■ INSTRUCTIONS TO FOLLOW
Output the lines from the top of the entries below to the line with "of their employment.</span></span>", both included, exactly and without pictures.

Collected data:
******************************
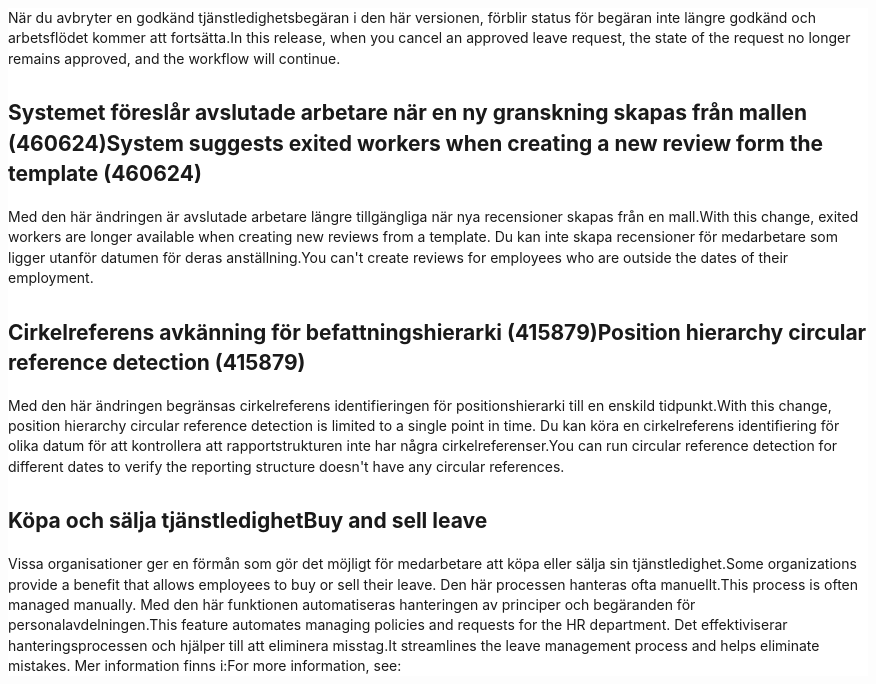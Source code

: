 <span data-ttu-id="75f2c-140">När du avbryter en godkänd tjänstledighetsbegäran i den här versionen, förblir status för begäran inte längre godkänd och arbetsflödet kommer att fortsätta.</span><span class="sxs-lookup"><span data-stu-id="75f2c-140">In this release, when you cancel an approved leave request, the state of the request no longer remains approved, and the workflow will continue.</span></span>

## <a name="system-suggests-exited-workers-when-creating-a-new-review-form-the-template-460624"></a><span data-ttu-id="75f2c-141">Systemet föreslår avslutade arbetare när en ny granskning skapas från mallen (460624)</span><span class="sxs-lookup"><span data-stu-id="75f2c-141">System suggests exited workers when creating a new review form the template (460624)</span></span>

<span data-ttu-id="75f2c-142">Med den här ändringen är avslutade arbetare längre tillgängliga när nya recensioner skapas från en mall.</span><span class="sxs-lookup"><span data-stu-id="75f2c-142">With this change, exited workers are longer available when creating new reviews from a template.</span></span> <span data-ttu-id="75f2c-143">Du kan inte skapa recensioner för medarbetare som ligger utanför datumen för deras anställning.</span><span class="sxs-lookup"><span data-stu-id="75f2c-143">You can't create reviews for employees who are outside the dates of their employment.</span></span>

## <a name="position-hierarchy-circular-reference-detection-415879"></a><span data-ttu-id="75f2c-144">Cirkelreferens avkänning för befattningshierarki (415879)</span><span class="sxs-lookup"><span data-stu-id="75f2c-144">Position hierarchy circular reference detection (415879)</span></span>

<span data-ttu-id="75f2c-145">Med den här ändringen begränsas cirkelreferens identifieringen för positionshierarki till en enskild tidpunkt.</span><span class="sxs-lookup"><span data-stu-id="75f2c-145">With this change, position hierarchy circular reference detection is limited to a single point in time.</span></span> <span data-ttu-id="75f2c-146">Du kan köra en cirkelreferens identifiering för olika datum för att kontrollera att rapportstrukturen inte har några cirkelreferenser.</span><span class="sxs-lookup"><span data-stu-id="75f2c-146">You can run circular reference detection for different dates to verify the reporting structure doesn't have any circular references.</span></span>

## <a name="buy-and-sell-leave"></a><span data-ttu-id="75f2c-147">Köpa och sälja tjänstledighet</span><span class="sxs-lookup"><span data-stu-id="75f2c-147">Buy and sell leave</span></span> 

<span data-ttu-id="75f2c-148">Vissa organisationer ger en förmån som gör det möjligt för medarbetare att köpa eller sälja sin tjänstledighet.</span><span class="sxs-lookup"><span data-stu-id="75f2c-148">Some organizations provide a benefit that allows employees to buy or sell their leave.</span></span> <span data-ttu-id="75f2c-149">Den här processen hanteras ofta manuellt.</span><span class="sxs-lookup"><span data-stu-id="75f2c-149">This process is often managed manually.</span></span> <span data-ttu-id="75f2c-150">Med den här funktionen automatiseras hanteringen av principer och begäranden för personalavdelningen.</span><span class="sxs-lookup"><span data-stu-id="75f2c-150">This feature automates managing policies and requests for the HR department.</span></span> <span data-ttu-id="75f2c-151">Det effektiviserar hanteringsprocessen och hjälper till att eliminera misstag.</span><span class="sxs-lookup"><span data-stu-id="75f2c-151">It streamlines the leave management process and helps eliminate mistakes.</span></span> <span data-ttu-id="75f2c-152">Mer information finns i:</span><span class="sxs-lookup"><span data-stu-id="75f2c-152">For more information, see:</span></span>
******************************
■ EXERCISE RESULT
Source code

: <span data-ttu-id="75f2c-140">När du avbryter en godkänd tjänstledighetsbegäran i den här versionen, förblir status för begäran inte längre godkänd och arbetsflödet kommer att fortsätta.</span><span class="sxs-lookup"><span data-stu-id="75f2c-140">In this release, when you cancel an approved leave request, the state of the request no longer remains approved, and the workflow will continue.</span></span>

## <a name="system-suggests-exited-workers-when-creating-a-new-review-form-the-template-460624"></a><span data-ttu-id="75f2c-141">Systemet föreslår avslutade arbetare när en ny granskning skapas från mallen (460624)</span><span class="sxs-lookup"><span data-stu-id="75f2c-141">System suggests exited workers when creating a new review form the template (460624)</span></span>

<span data-ttu-id="75f2c-142">Med den här ändringen är avslutade arbetare längre tillgängliga när nya recensioner skapas från en mall.</span><span class="sxs-lookup"><span data-stu-id="75f2c-142">With this change, exited workers are longer available when creating new reviews from a template.</span></span> <span data-ttu-id="75f2c-143">Du kan inte skapa recensioner för medarbetare som ligger utanför datumen för deras anställning.</span><span class="sxs-lookup"><span data-stu-id="75f2c-143">You can't create reviews for employees who are outside the dates of their employment.</span></span>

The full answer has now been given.